I will need to run through several fillups to compare the effect on fuel consumption, and cold weather performance will have to wait for 2 to 3 months.
 
Thanks for the update. I thought the A23's were pretty good compared to the Conti TruContacts on my wife's Acura. But two different cars...

How long did the A23s last in miles?
 
The A23s weren't worn out - they have 75 - 80% of the tread left after 13,000 mi. But they felt "dead" to me, and I figured why put the next 4 years on this wonderful-handling vehicle running on dead-feeling tires when that could be fixed for ~ $500 (after selling the A23s). Sure enough, the Continentals feel a lot livelier.
 
The A23s weren't worn out - they have 75 - 80% of the tread left after 13,000 mi. But they felt "dead" to me, and I figured why put the next 4 years on this wonderful-handling vehicle running on dead-feeling tires when that could be fixed for ~ $500 (after selling the A23s). Sure enough, the Continentals feel a lot livelier.

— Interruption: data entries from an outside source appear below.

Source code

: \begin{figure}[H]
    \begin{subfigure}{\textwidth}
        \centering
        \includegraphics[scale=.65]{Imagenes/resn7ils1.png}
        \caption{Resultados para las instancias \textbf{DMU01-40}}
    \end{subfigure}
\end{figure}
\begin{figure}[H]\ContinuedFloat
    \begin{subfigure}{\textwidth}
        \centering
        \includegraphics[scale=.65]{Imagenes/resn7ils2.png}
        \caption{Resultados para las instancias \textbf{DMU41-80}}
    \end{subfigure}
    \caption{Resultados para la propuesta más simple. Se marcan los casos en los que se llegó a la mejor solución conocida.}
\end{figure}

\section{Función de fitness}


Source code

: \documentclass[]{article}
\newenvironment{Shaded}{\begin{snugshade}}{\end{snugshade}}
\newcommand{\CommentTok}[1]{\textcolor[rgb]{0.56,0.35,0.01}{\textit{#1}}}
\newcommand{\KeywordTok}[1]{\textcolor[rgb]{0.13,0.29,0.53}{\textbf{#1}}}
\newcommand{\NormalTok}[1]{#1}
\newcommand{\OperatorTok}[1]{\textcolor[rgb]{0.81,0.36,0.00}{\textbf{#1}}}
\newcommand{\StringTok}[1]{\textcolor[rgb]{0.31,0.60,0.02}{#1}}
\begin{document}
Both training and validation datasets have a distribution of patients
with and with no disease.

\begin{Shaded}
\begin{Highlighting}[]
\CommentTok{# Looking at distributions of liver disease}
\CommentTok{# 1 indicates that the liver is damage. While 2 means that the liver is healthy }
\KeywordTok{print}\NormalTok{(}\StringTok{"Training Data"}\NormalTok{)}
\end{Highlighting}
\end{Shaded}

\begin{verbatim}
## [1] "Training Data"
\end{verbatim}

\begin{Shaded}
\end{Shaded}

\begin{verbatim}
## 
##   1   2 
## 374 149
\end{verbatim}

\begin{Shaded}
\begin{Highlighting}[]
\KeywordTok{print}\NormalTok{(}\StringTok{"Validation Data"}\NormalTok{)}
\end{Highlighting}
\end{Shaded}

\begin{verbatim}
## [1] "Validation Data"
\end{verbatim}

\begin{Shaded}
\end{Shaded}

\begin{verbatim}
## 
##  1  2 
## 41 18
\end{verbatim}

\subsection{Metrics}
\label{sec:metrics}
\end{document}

That makes a lot of sense. A lot of people will spend a lot more than $500 for new wheels that are inferior to the OEM wheels (heavier and slower) just because they like the way they look. So good job and thanks for the tire review!
 
Drove the CX-5 through a "Pineapple express" (very heavy rainstorm, ~ 130 mm in 24 hours) on the Sea to Sky highway, a twisting road along a fjord leading into the mountains. Plenty of standing water, very windy, around 5C (41 F), speeds between 65 and 50 mph. The TrueContacts behaved flawlessly. They are superb rain tires.
 
The tires are back on sale again at Canadian Tire but they're not available to purchase online, maybe they're just out of stock, probably has to check the store.